In other words, a gate is a privileged domain entry point with required access rights and a target address. In that way all gates are similar and used for almost same purposes, and all gate descriptors contain DPL field, that used by processor to control access rights. But note, the processor checks the DPL of the gate only if the source of the call was a software CALL
, JMP
, or INT
instruction, and bypasses this check when the source of the call is a hardware.
Types of Gates
Despite the fact that all gates are similar, they have some differences because originally Intel engineers thought that different gates would be used for different purposes.
Task Gate
A Task Gate can be stored only in IDT and GDT and called by an INT
instruction. It is very special type of gate that differs significantly from the others.

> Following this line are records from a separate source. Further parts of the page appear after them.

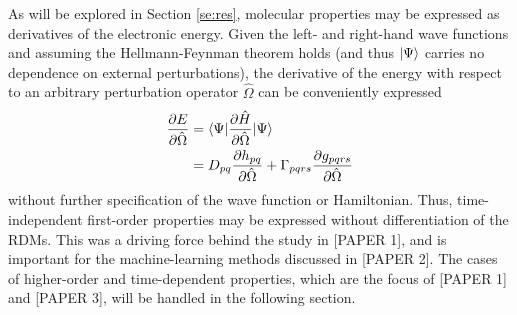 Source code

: As will be explored in Section \ref{se:res}, molecular properties may be expressed as 
derivatives of the electronic energy.\cite{Helgaker2012} Given the left- and right-hand wave functions 
and assuming the Hellmann-Feynman theorem\cite{Hellmann1937,Feynman1939} holds 
(and thus $| \Psi \rangle$ carries no dependence 
on external perturbations), the derivative of the energy with respect to an arbitrary 
perturbation operator 
$\hat\Omega$ can be conveniently expressed
\begin{equation} \label{eq:dE}
    \begin{aligned}
    \frac{\partial E}{\partial \hat\Omega} &= \langle\Psi |\frac{\partial \hat{H}}{\partial \hat\Omega}| \Psi \rangle\\
                                  &= D_{pq}\frac{\partial h_{pq}}{\partial \hat\Omega} + \Gamma_{pqrs}\frac{\partial g_{pqrs}}{\partial \hat\Omega}
    \end{aligned}
\end{equation}
without further specification of the wave function or Hamiltonian. 
Thus, time-independent first-order properties may be expressed without 
differentiation of the RDMs. This was a driving force behind the study in 
[PAPER 1], and is important for the machine-learning methods discussed in [PAPER 2]. The cases of 
higher-order and time-dependent properties, which are the
focus of [PAPER 1] and [PAPER 3], will be handled in the following section. 
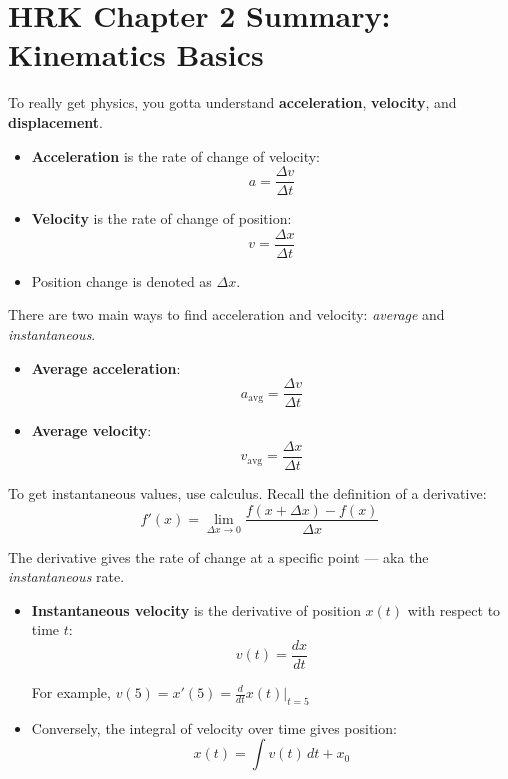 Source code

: \documentclass{article}
\begin{document}
\section*{HRK Chapter 2 Summary: Kinematics Basics}

To really get physics, you gotta understand \textbf{acceleration}, \textbf{velocity}, and \textbf{displacement}.

\begin{itemize}
    \item \textbf{Acceleration} is the rate of change of velocity:
    \[
    a = \frac{\Delta v}{\Delta t}
    \]
    
    \item \textbf{Velocity} is the rate of change of position:
    \[
    v = \frac{\Delta x}{\Delta t}
    \]
    
    \item Position change is denoted as $\Delta x$.
\end{itemize}

\vspace{2mm}

There are two main ways to find acceleration and velocity: \textit{average} and \textit{instantaneous}.

\begin{itemize}
    \item \textbf{Average acceleration}:
    \[
    a_{\text{avg}} = \frac{\Delta v}{\Delta t}
    \]
    
    \item \textbf{Average velocity}:
    \[
    v_{\text{avg}} = \frac{\Delta x}{\Delta t}
    \]
\end{itemize}

\vspace{2mm}

To get instantaneous values, use calculus. Recall the definition of a derivative:
\[
f'(x) = \lim_{\Delta x \to 0} \frac{f(x+\Delta x) - f(x)}{\Delta x}
\]

The derivative gives the rate of change at a specific point — aka the \textit{instantaneous} rate.

\begin{itemize}
    \item \textbf{Instantaneous velocity} is the derivative of position $x(t)$ with respect to time $t$:
    \[
    v(t) = \frac{dx}{dt}
    \]
    
    For example, $v(5) = x'(5) = \frac{d}{dt}x(t) \big|_{t=5}$
    
    \item Conversely, the integral of velocity over time gives position:
    \[
    x(t) = \int v(t) \, dt + x_0
    \]
\end{itemize}
\end{document}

Initially, Intel engineers thought that they would revolutionize multitasking by providing CPU based feature for task switching. They introduced TSS (Task State Segment) that hold registers state of the task and can be used for hardware task switching. There are two ways for triggering hardware task switching: by using TSS itself and by using Task Gate. To make hardware task switch you can use the CALL
or JMP
instructions. If I correctly understand, the main reason for the task gate introduction was to have the ability to trigger hardware task switches in reply to the interrupt arrival, because a hardware task switch can't be triggered by a JMP
to the TSS selector.
In reality, no one uses it nor the hardware context switching. In practice, this feature isn't optimal from the performance point of view and it isn't convenient to use. For example, taking into the account that TSS can be stored only in GDT and length of GDT can't be more then 8192, we can't have more then 8k tasks from the hardware point of view.
Trap Gate
A Trap Gate can be stored only in IDT and called by an INT
instruction. It can be considered as a basic type of gate. It just passes control to the particular address specified in the trap gate descriptor in the more privileged segment and nothing more.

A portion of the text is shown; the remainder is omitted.